Fertilizer applications were based on the guidelines (N3P4K1 = 113:150:37 kg·ha−1·year−1) of fertilization in Korean forests [18] and without N fertilizer (P4K1 = 150:37 kg·ha−1·year−1). The compound types of fertilizer (N3P4K1) are generally recommended for the improvement of growth in mature forests in the country. In addition, the compound types of fertilizer (P4K1) were selected based upon considering a myriad of nutritional problems such as phosphorus (P) deficiency in forest stands [13,14]. Urea, fused superphosphate, and potassium chloride fertilizers (Figure 1) were employed as sources of N, P, and K, respectively, and they were applied manually on the forest floor for two years, between 21 April 2011 and 9 April 2012 (total fertilizer amount: N3P4K1 = 226:300:74 kg·ha−1; P4K1 = 300:74 kg·ha−1), respectively. The understory tree species in the study sites were lespedeza (Lespedeza spp.), cork oak (Quercus variabilis Bl.), konara oak (Q. serrate Thunb.), wild smilax (Smilax china L.), and grey blue spicebush (Lindera glauca (Siebold & Zucc.) Blume), etc.

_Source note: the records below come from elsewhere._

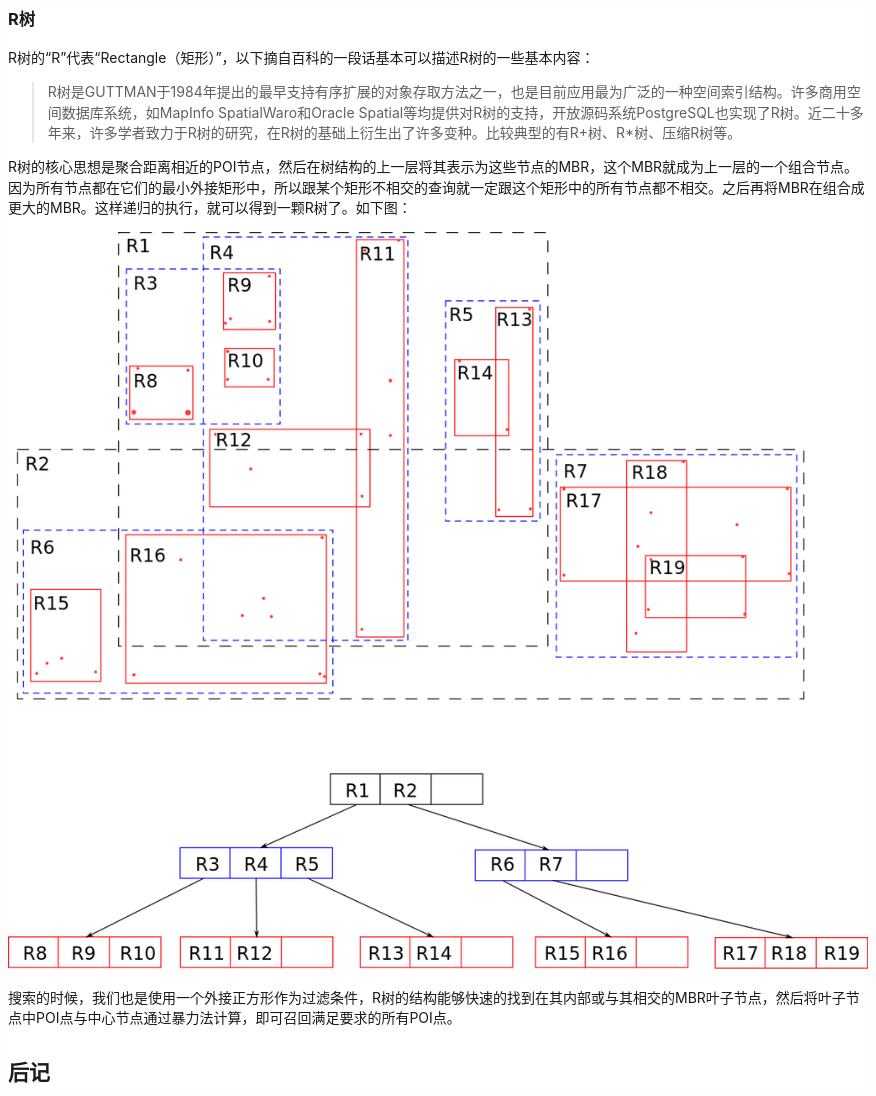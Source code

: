 ### R树

R树的“R”代表“Rectangle（矩形）”，以下摘自百科的一段话基本可以描述R树的一些基本内容：

> R树是GUTTMAN于1984年提出的最早支持有序扩展的对象存取方法之一，也是目前应用最为广泛的一种空间索引结构。许多商用空间数据库系统，如MapInfo SpatialWaro和Oracle Spatial等均提供对R树的支持，开放源码系统PostgreSQL也实现了R树。近二十多年来，许多学者致力于R树的研究，在R树的基础上衍生出了许多变种。比较典型的有R+树、R*树、压缩R树等。

R树的核心思想是聚合距离相近的POI节点，然后在树结构的上一层将其表示为这些节点的MBR，这个MBR就成为上一层的一个组合节点。因为所有节点都在它们的最小外接矩形中，所以跟某个矩形不相交的查询就一定跟这个矩形中的所有节点都不相交。之后再将MBR在组合成更大的MBR。这样递归的执行，就可以得到一颗R树了。如下图：

![R树](./geohash/3.png)

搜索的时候，我们也是使用一个外接正方形作为过滤条件，R树的结构能够快速的找到在其内部或与其相交的MBR叶子节点，然后将叶子节点中POI点与中心节点通过暴力法计算，即可召回满足要求的所有POI点。

## 后记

2.2. Stand and Soil Characteristics

All trees with >6 cm diameter at breast height (DBH) in each plot were measured to determine stand density, basal area, and DBH among the treatments. Soil samples for the physical and chemical analysis before fertilizer treatment were collected through the top 20 cm at five randomly selected points in each treatment plot using an Oakfield soil sampler. These samples were air dried, passed through a 2 mm sieve, and used for particle size and soil chemical analyses. The distribution of particle size was determined by the hydrometer method. Soil pH (1:5 soil:water suspension) was measured with a glass electrode (Model-735, ISTEC, Seoul, Korea). The C and N content in the soil were determined using an elemental analyzer (Thermo Scientific, Flash 2000, Milan, Italy). Soil phosphorus (P) concentration extracted by NH4F and HCl solutions was determined by a UV spectrophotometer (Jenway 6505, Staffordshire, UK). Exchangeable potassium (K+), calcium (Ca2+), and magnesium (Mg2+) concentrations were determined through ICP-OES (Perkin Elmer Optima 5300DV, Shelton, CT, USA). To measure the change of inorganic soil N concentrations following fertilizer applications, a 5-gram subsample of fresh mineral soil was extracted with 50 mL of 2 M KCl solution immediately after sampling. The soil extract solutions were stored at 4 °C in a cooler. Ammonium (NH4+) and nitrate (NO3) concentrations in the soil extract samples were determined using an Ion Chromatography (AQ2 Discrete Analyzer, Southampton, UK).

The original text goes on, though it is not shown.